Washington - A federal judge ordered the
Department of Homeland Security to set aside a plan that would
make more people vulnerable to expedited deportation until a
court can rule on the matter.
The lawsuit, filed by WeCount! and other immigration
advocates, asked a Washington court to overturn a plan making
undocumented people eligible for deportation without court
oversight unless they could prove they had been in the country
more than two years.
Judge Ketanji Brown Jackson of the U.S. District Court for
the District of Columbia granted a preliminary injunction on
Friday, setting aside the rule until it can be litigated, saying
that the people represented by the immigration advocates "would
be irreparably harmed by the challenged agency action."
Previously, only those immigrants detained within 100 miles
(161 kilometers) of the border who had been in the country two
weeks or less could be ordered rapidly deported. The policy
makes an exception for immigrants who can establish a "credible
fear" of persecution in their home country.
The US Justice Department said in an email statement that
the decision "undermines the laws enacted by Congress and the
Trump Administration’s careful efforts to implement those laws."

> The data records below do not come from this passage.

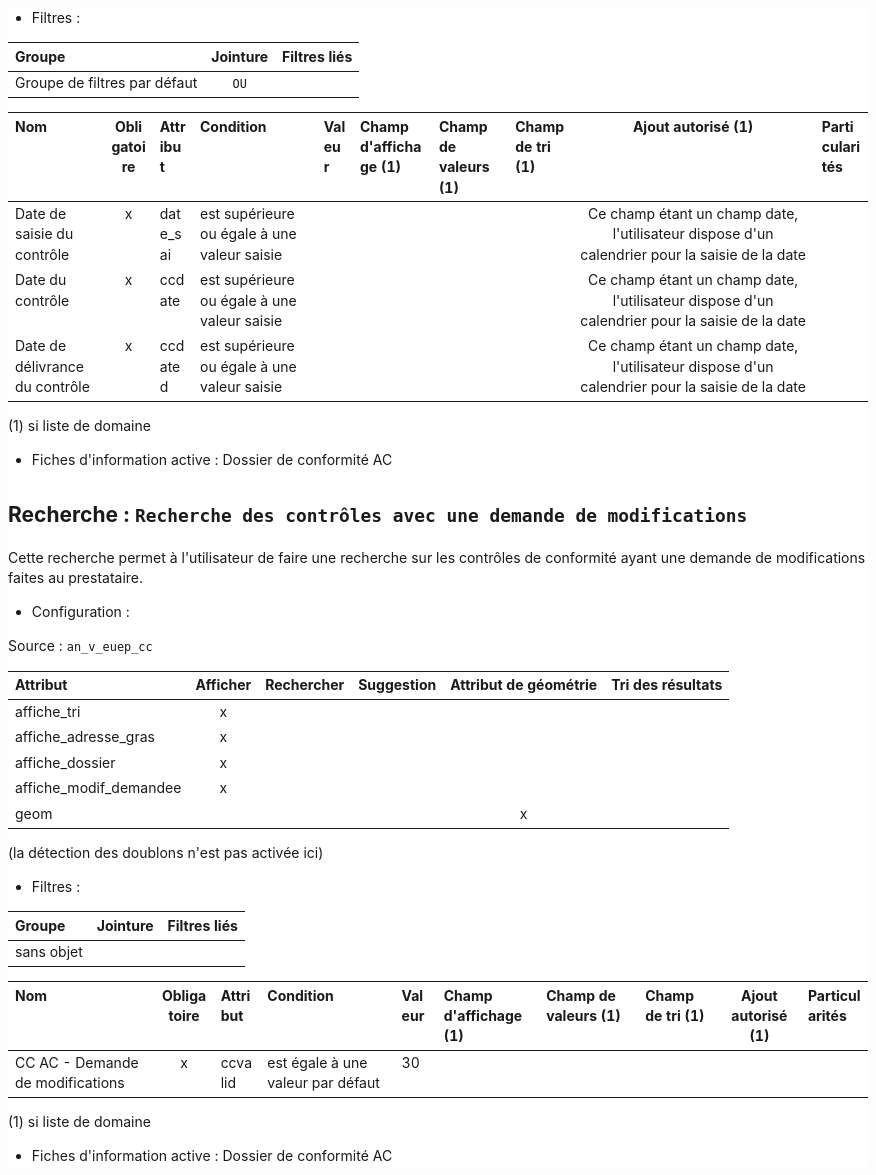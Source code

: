  * Filtres :

|Groupe|Jointure|Filtres liés|
|:---|:-:|:-:|
|Groupe de filtres par défaut|`OU`||

|Nom|Obligatoire|Attribut|Condition|Valeur|Champ d'affichage (1)|Champ de valeurs (1)|Champ de tri (1)|Ajout autorisé (1)|Particularités|
|:---|:-:|:---|:---|:---|:---|:---|:---|:-:|:---|
|Date de saisie du contrôle|x|date_sai|est supérieure ou égale à une valeur saisie|||||Ce champ étant un  champ date, l'utilisateur dispose d'un calendrier pour la saisie de la date|
|Date du contrôle|x|ccdate|est supérieure ou égale à une valeur saisie|||||Ce champ étant un  champ date, l'utilisateur dispose d'un calendrier pour la saisie de la date|
|Date de délivrance du contrôle|x|ccdated|est supérieure ou égale à une valeur saisie|||||Ce champ étant un  champ date, l'utilisateur dispose d'un calendrier pour la saisie de la date|

(1) si liste de domaine

 * Fiches d'information active : Dossier de conformité AC

## Recherche : `Recherche des contrôles avec une demande de modifications`

Cette recherche permet à l'utilisateur de faire une recherche sur les contrôles de conformité ayant une demande de modifications faites au prestataire.

  * Configuration :
  
Source : `an_v_euep_cc`

|Attribut|Afficher|Rechercher|Suggestion|Attribut de géométrie|Tri des résultats|
|:---|:-:|:-:|:-:|:-:|:-:|
|affiche_tri|x|||||
|affiche_adresse_gras|x|||||
|affiche_dossier|x|||||
|affiche_modif_demandee|x|||||
|geom||||x||

(la détection des doublons n'est pas activée ici)

 * Filtres :

|Groupe|Jointure|Filtres liés|
|:---|:-:|:-:|
|sans objet|||

|Nom|Obligatoire|Attribut|Condition|Valeur|Champ d'affichage (1)|Champ de valeurs (1)|Champ de tri (1)|Ajout autorisé (1)|Particularités|
|:---|:-:|:---|:---|:---|:---|:---|:---|:-:|:---|
|CC AC - Demande de modifications|x|ccvalid|est égale à une valeur par défaut|30|||||

(1) si liste de domaine

 * Fiches d'information active : Dossier de conformité AC
 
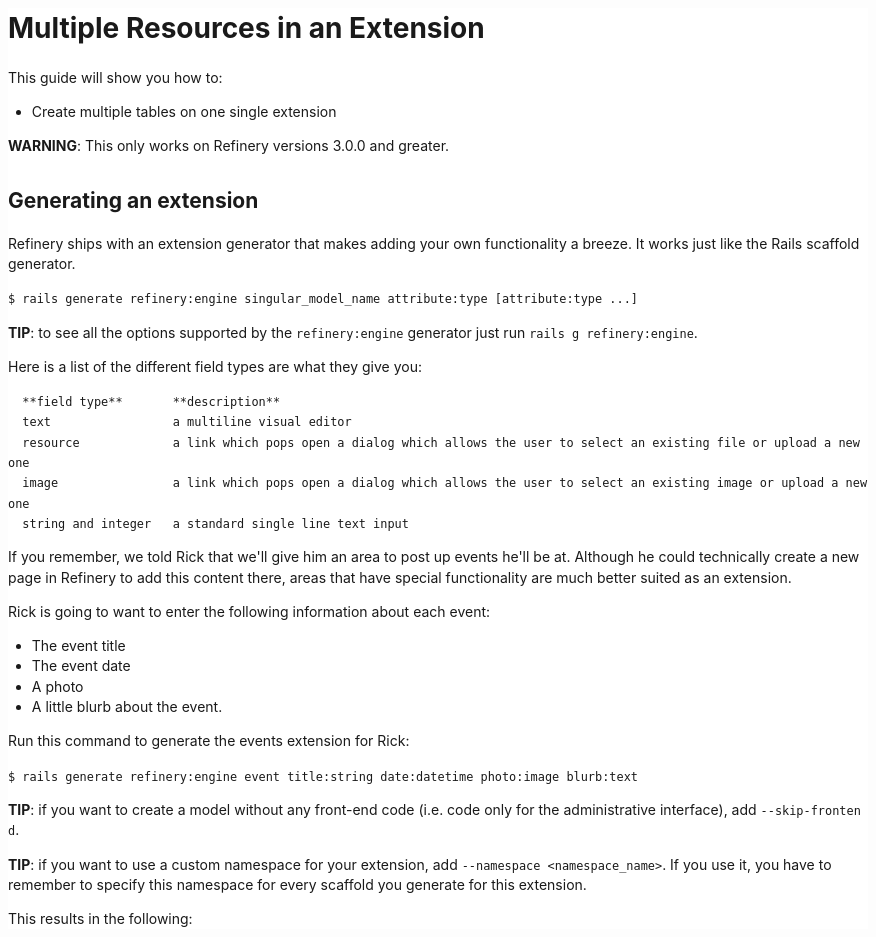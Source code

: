 # Multiple Resources in an Extension

This guide will show you how to:

* Create multiple tables on one single extension

__WARNING__: This only works on Refinery versions 3.0.0 and greater.

## Generating an extension

Refinery ships with an extension generator that makes adding your own functionality a breeze. It works just like the Rails scaffold generator.

```shell
$ rails generate refinery:engine singular_model_name attribute:type [attribute:type ...]
```

__TIP__: to see all the options supported by the `refinery:engine` generator just run `rails g refinery:engine`.

Here is a list of the different field types are what they give you:

```shell
  **field type**       **description**
  text                 a multiline visual editor
  resource             a link which pops open a dialog which allows the user to select an existing file or upload a new one
  image                a link which pops open a dialog which allows the user to select an existing image or upload a new one
  string and integer   a standard single line text input
```

If you remember, we told Rick that we'll give him an area to post up events he'll be at. Although he could technically create a new page in Refinery to add this content there, areas that have special functionality are much better suited as an extension.

Rick is going to want to enter the following information about each event:

* The event title
* The event date
* A photo
* A little blurb about the event.

Run this command to generate the events extension for Rick:

```shell
$ rails generate refinery:engine event title:string date:datetime photo:image blurb:text
```

__TIP__: if you want to create a model without any front-end code (i.e. code only for the administrative interface), add `--skip-frontend`.

__TIP__: if you want to use a custom namespace for your extension, add `--namespace <namespace_name>`. If you use it, you have to remember to specify this namespace for every scaffold you generate for this extension.

This results in the following:
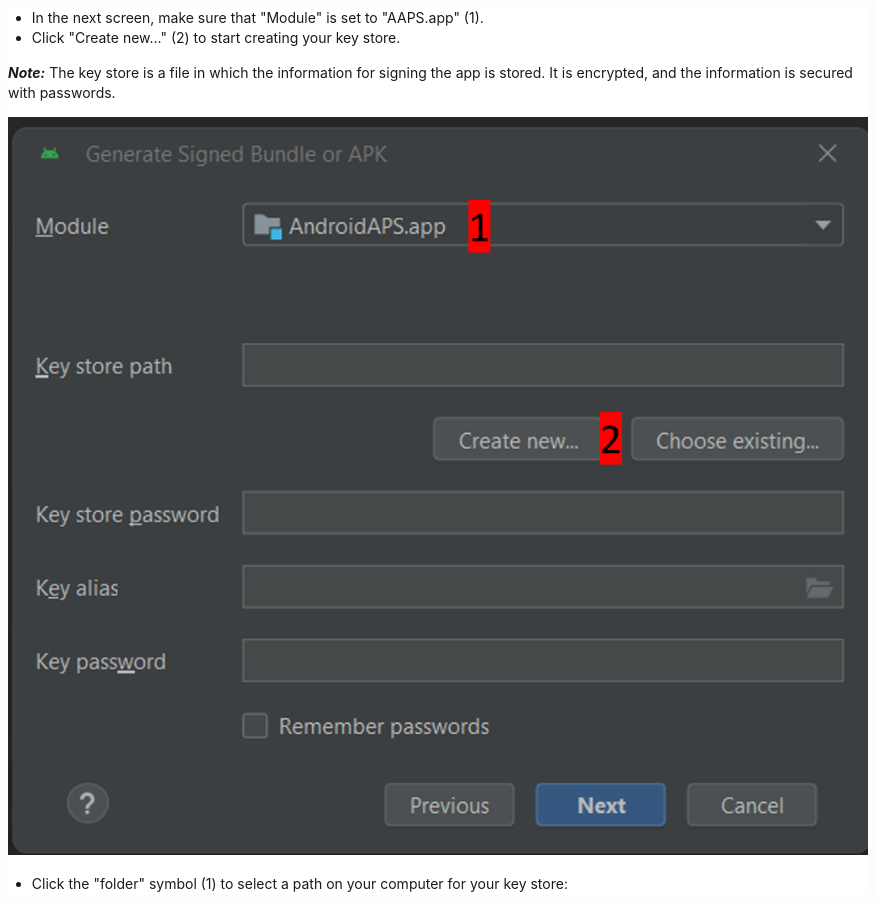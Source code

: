 - In the next screen, make sure that "Module" is set to "AAPS.app" (1).
- Click "Create new\..." (2) to start creating your key store.

**_Note:_** The key store is a file in which the information for signing the app is stored. It is encrypted, and the information is secured with passwords.

![Create\_key\_store](../images/Building-the-App/27_new_keystore.png)

- Click the "folder" symbol (1) to select a path on your computer for your key store:
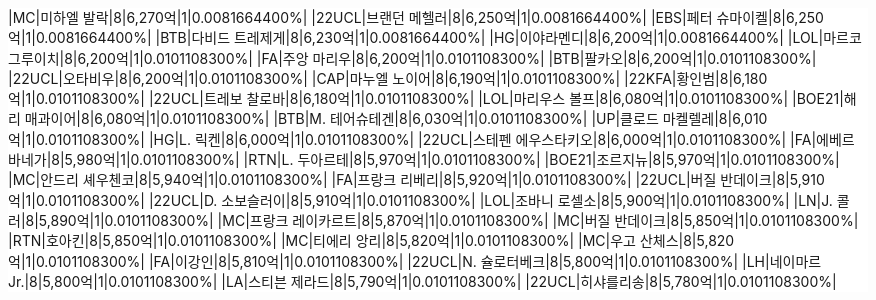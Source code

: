 |MC|미하엘 발락|8|6,270억|1|0.0081664400%|
|22UCL|브랜던 메헬러|8|6,250억|1|0.0081664400%|
|EBS|페터 슈마이켈|8|6,250억|1|0.0081664400%|
|BTB|다비드 트레제게|8|6,230억|1|0.0081664400%|
|HG|이야라멘디|8|6,200억|1|0.0081664400%|
|LOL|마르코 그루이치|8|6,200억|1|0.0101108300%|
|FA|주앙 마리우|8|6,200억|1|0.0101108300%|
|BTB|팔카오|8|6,200억|1|0.0101108300%|
|22UCL|오타비우|8|6,200억|1|0.0101108300%|
|CAP|마누엘 노이어|8|6,190억|1|0.0101108300%|
|22KFA|황인범|8|6,180억|1|0.0101108300%|
|22UCL|트레보 찰로바|8|6,180억|1|0.0101108300%|
|LOL|마리우스 볼프|8|6,080억|1|0.0101108300%|
|BOE21|해리 매과이어|8|6,080억|1|0.0101108300%|
|BTB|M. 테어슈테겐|8|6,030억|1|0.0101108300%|
|UP|클로드 마켈렐레|8|6,010억|1|0.0101108300%|
|HG|L. 릭켄|8|6,000억|1|0.0101108300%|
|22UCL|스테펜 에우스타키오|8|6,000억|1|0.0101108300%|
|FA|에베르 바네가|8|5,980억|1|0.0101108300%|
|RTN|L. 두아르테|8|5,970억|1|0.0101108300%|
|BOE21|조르지뉴|8|5,970억|1|0.0101108300%|
|MC|안드리 셰우첸코|8|5,940억|1|0.0101108300%|
|FA|프랑크 리베리|8|5,920억|1|0.0101108300%|
|22UCL|버질 반데이크|8|5,910억|1|0.0101108300%|
|22UCL|D. 소보슬러이|8|5,910억|1|0.0101108300%|
|LOL|조바니 로셀소|8|5,900억|1|0.0101108300%|
|LN|J. 콜러|8|5,890억|1|0.0101108300%|
|MC|프랑크 레이카르트|8|5,870억|1|0.0101108300%|
|MC|버질 반데이크|8|5,850억|1|0.0101108300%|
|RTN|호아킨|8|5,850억|1|0.0101108300%|
|MC|티에리 앙리|8|5,820억|1|0.0101108300%|
|MC|우고 산체스|8|5,820억|1|0.0101108300%|
|FA|이강인|8|5,810억|1|0.0101108300%|
|22UCL|N. 슐로터베크|8|5,800억|1|0.0101108300%|
|LH|네이마르 Jr.|8|5,800억|1|0.0101108300%|
|LA|스티븐 제라드|8|5,790억|1|0.0101108300%|
|22UCL|히샤를리송|8|5,780억|1|0.0101108300%|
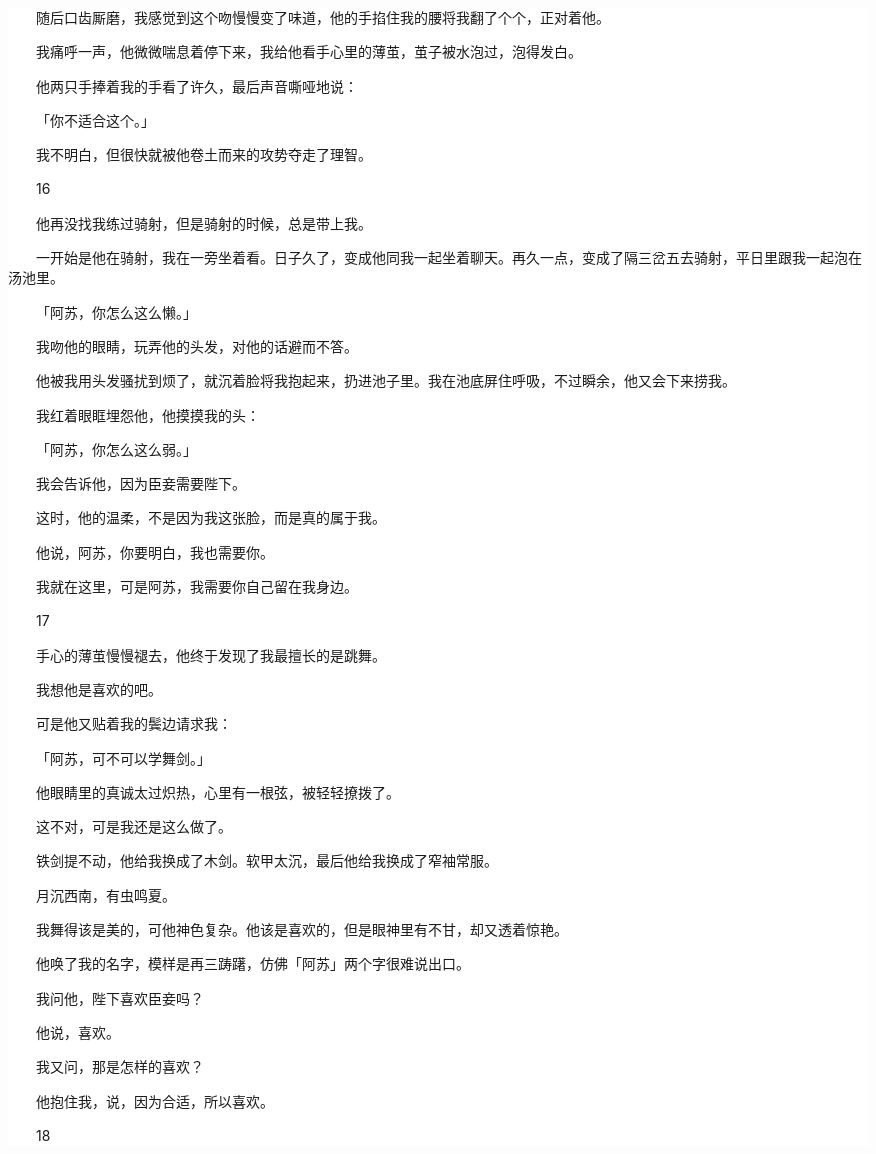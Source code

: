 &emsp;&emsp;随后口齿厮磨，我感觉到这个吻慢慢变了味道，他的手掐住我的腰将我翻了个个，正对着他。  
  
&emsp;&emsp;我痛呼一声，他微微喘息着停下来，我给他看手心里的薄茧，茧子被水泡过，泡得发白。  
  
&emsp;&emsp;他两只手捧着我的手看了许久，最后声音嘶哑地说：  
  
&emsp;&emsp;「你不适合这个。」  
  
&emsp;&emsp;我不明白，但很快就被他卷土而来的攻势夺走了理智。  
  
&emsp;&emsp;16  
  
&emsp;&emsp;他再没找我练过骑射，但是骑射的时候，总是带上我。  
  
&emsp;&emsp;一开始是他在骑射，我在一旁坐着看。日子久了，变成他同我一起坐着聊天。再久一点，变成了隔三岔五去骑射，平日里跟我一起泡在汤池里。  
  
&emsp;&emsp;「阿苏，你怎么这么懒。」  
  
&emsp;&emsp;我吻他的眼睛，玩弄他的头发，对他的话避而不答。  
  
&emsp;&emsp;他被我用头发骚扰到烦了，就沉着脸将我抱起来，扔进池子里。我在池底屏住呼吸，不过瞬余，他又会下来捞我。  
  
&emsp;&emsp;我红着眼眶埋怨他，他摸摸我的头：  
  
&emsp;&emsp;「阿苏，你怎么这么弱。」  
  
&emsp;&emsp;我会告诉他，因为臣妾需要陛下。  
  
&emsp;&emsp;这时，他的温柔，不是因为我这张脸，而是真的属于我。  
  
&emsp;&emsp;他说，阿苏，你要明白，我也需要你。  
  
&emsp;&emsp;我就在这里，可是阿苏，我需要你自己留在我身边。  
  
&emsp;&emsp;17  
  
&emsp;&emsp;手心的薄茧慢慢褪去，他终于发现了我最擅长的是跳舞。  
  
&emsp;&emsp;我想他是喜欢的吧。  
  
&emsp;&emsp;可是他又贴着我的鬓边请求我：  
  
&emsp;&emsp;「阿苏，可不可以学舞剑。」  
  
&emsp;&emsp;他眼睛里的真诚太过炽热，心里有一根弦，被轻轻撩拨了。  
  
&emsp;&emsp;这不对，可是我还是这么做了。  
  
&emsp;&emsp;铁剑提不动，他给我换成了木剑。软甲太沉，最后他给我换成了窄袖常服。  
  
&emsp;&emsp;月沉西南，有虫鸣夏。  
  
&emsp;&emsp;我舞得该是美的，可他神色复杂。他该是喜欢的，但是眼神里有不甘，却又透着惊艳。  
  
&emsp;&emsp;他唤了我的名字，模样是再三踌躇，仿佛「阿苏」两个字很难说出口。  
  
&emsp;&emsp;我问他，陛下喜欢臣妾吗？  
  
&emsp;&emsp;他说，喜欢。  
  
&emsp;&emsp;我又问，那是怎样的喜欢？  
  
&emsp;&emsp;他抱住我，说，因为合适，所以喜欢。  
  
&emsp;&emsp;18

"Congress expressly authorized the Secretary of Homeland
Security to act with dispatch to remove from the country aliens
who have no right to be here," a department spokesman said,
adding that granting the preliminary injunction "vastly exceeds
the district court’s own authority."
Also on Friday, a federal judge in California blocked a
Trump administration rule that would have allowed indefinite
detention of migrant families, saying it was inconsistent with a
decades-old court settlement that governs conditions for migrant
children in U.S. custody.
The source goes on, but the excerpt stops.